## Data Warehousing HW 3 - Grocery Store Data Profiling
## Anthony Ung, Sean Jerzewski, Gideon Kipkorir

### 0. Connecting to Database

In [3]:
import sqlite3 as lite
import csv

def GroceryDatabaseAccess():
    GroceryDatabaseAccess.grocerDBConnection
    GroceryDatabaseAccess.groceryDBCursor
    GroceryDatabaseAccess.salesTransactionsToCommitCount
    GroceryDatabaseAccess.maxTransactionsBeforeCommit

def init():
    GroceryDatabaseAccess.groceryDBConnection = None
    GroceryDatabaseAccess.groceryDBCursor = None
    GroceryDatabaseAccess.salesTransactionsToCommitCount = 0   
    GroceryDatabaseAccess.maxTransactionsBeforeCommit = 10000 

def run():
    print("Connecting to the grocerydb database")
    con = lite.connect(r'store.db')
    print('Database successfully connected to')
    GroceryDatabaseAccess.groceryDBConnection = con
    GroceryDatabaseAccess.groceryDBCursor = con.cursor()
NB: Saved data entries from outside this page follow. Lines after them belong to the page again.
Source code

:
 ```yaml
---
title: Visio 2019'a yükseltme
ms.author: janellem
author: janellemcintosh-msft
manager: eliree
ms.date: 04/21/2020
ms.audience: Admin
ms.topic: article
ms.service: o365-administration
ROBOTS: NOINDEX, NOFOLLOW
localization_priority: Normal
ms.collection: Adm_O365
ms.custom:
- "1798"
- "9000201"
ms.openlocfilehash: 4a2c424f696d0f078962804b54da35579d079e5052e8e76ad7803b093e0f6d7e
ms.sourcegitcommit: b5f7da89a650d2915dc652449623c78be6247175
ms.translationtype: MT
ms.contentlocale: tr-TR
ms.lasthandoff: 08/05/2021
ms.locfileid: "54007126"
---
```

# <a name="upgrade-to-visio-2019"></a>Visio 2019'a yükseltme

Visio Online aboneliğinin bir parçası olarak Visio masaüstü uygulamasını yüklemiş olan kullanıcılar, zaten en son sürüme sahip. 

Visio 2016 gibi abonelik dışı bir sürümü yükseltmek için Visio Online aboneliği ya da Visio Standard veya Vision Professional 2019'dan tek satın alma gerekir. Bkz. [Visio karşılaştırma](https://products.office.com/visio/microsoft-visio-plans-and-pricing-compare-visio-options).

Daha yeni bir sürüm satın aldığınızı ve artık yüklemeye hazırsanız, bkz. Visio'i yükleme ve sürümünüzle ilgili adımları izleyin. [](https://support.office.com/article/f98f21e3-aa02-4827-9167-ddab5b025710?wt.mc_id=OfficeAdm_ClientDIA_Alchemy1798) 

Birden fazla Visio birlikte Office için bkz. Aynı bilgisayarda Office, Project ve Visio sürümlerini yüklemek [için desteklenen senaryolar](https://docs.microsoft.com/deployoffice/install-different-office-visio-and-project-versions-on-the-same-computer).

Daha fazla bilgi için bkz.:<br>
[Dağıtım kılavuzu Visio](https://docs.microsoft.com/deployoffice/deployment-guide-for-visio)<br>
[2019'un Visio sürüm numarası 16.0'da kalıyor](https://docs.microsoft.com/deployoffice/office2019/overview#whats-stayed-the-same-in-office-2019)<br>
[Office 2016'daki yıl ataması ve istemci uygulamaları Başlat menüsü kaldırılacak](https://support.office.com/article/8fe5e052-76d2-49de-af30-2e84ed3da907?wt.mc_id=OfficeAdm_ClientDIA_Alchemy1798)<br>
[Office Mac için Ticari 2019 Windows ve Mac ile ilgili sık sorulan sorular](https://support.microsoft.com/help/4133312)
def build_products_table():
    sql = 'DROP TABLE IF EXISTS products'
    GroceryDatabaseAccess.groceryDBCursor.execute(sql)
    
    sql = 'CREATE TABLE products(sku INT, product_name TEXT, product_type TEXT)'
    GroceryDatabaseAccess.groceryDBCursor.execute(sql)

    csv.register_dialect('piper', delimiter='|', quoting=csv.QUOTE_NONE)
    
    with open('Products1.txt', 'r') as csvfile:
        i = 0
        
        for row in csv.DictReader(csvfile, dialect='piper'):
            sku = row.get('SKU')
            product_name = row.get('Product Name')
            product_type = row.get('itemType')
            GroceryDatabaseAccess.groceryDBCursor.execute('insert into products values (?, ?, ?)',
                                                      (sku,product_name, product_type))
            i += 1
            if i % 10000 == 0:
                GroceryDatabaseAccess.groceryDBConnection.commit()
                print(f"Committed row {i}")
            
        GroceryDatabaseAccess.groceryDBConnection.commit()
        print(f"Committed row {i}")

run()

Connecting to the grocerydb database
Database successfully connected to


### 0.1. Build Transactions Table

In [23]:
from datetime import date, datetime, timedelta


def test_dates():
    print('''
            This should print the first 5 and last 5 dates.
            I need subqueries because in SQLite, ORDER BY comes after UNION
                and I need subqueries to order by ASC and DESC in the two parts independently.
            In this case, we are missing the dates '2024-01-01' and '2024-12-31'.
        ''')

    
    sql =   '''
                SELECT * FROM
                    (SELECT DISTINCT date
                    FROM sales_transactions
                    ORDER BY date ASC
                    LIMIT 5
                    )

                UNION

                SELECT * FROM
                    (SELECT DISTINCT date
                    FROM sales_transactions
                    ORDER BY date DESC
                    LIMIT 5
                    )
            '''
    results = GroceryDatabaseAccess.groceryDBCursor.execute(sql)
    for row in results:
        print(row)

def build_transactions_table():
    cur = GroceryDatabaseAccess.groceryDBCursor
    
    sql = "DROP TABLE IF EXISTS transacs"
    cur.execute(sql)

    sql = '''
            CREATE TABLE transactions(date VARCHAR(8), customerNumber INT, total FLOAT)
        '''
    cur.execute(sql)

    current_date = date(2024, 1, 1)
    end_date = date(2024, 12, 31)

    
def query():
    cur = GroceryDatabaseAccess.groceryDBCursor
    con = GroceryDatabaseAccess.groceryDBConnection
    
    
    current_date = date(2024, 1, 1)
    end_date = date(2024, 12, 31)
    
    num_days = 1
    
    while(current_date <= end_date):
        sql = '''
                SELECT date, customerNumber, ROUND(SUM(salesPrice),2) 
                FROM sales_transactions 
                WHERE date == (?)
                GROUP BY customerNumber
            '''
        num_records = 0
        
        results = cur.execute(sql, (current_date,)).fetchall()
        for row in results:
            num_records += 1
            data = (row[0], row[1], row[2])
            cur.execute('INSERT INTO transactions VALUES (?, ?, ?)', data)
        con.commit()

        if num_days % 30 == 1:
            print(f'{datetime.now()} - Committed transaction results for date {current_date} - {num_records} records committed')

        num_days += 1
        current_date += timedelta(1)
    

def run_0_1():
    #test_dates()
    build_transactions_table()
    query()

run_0_1()

  results = cur.execute(sql, (current_date,)).fetchall()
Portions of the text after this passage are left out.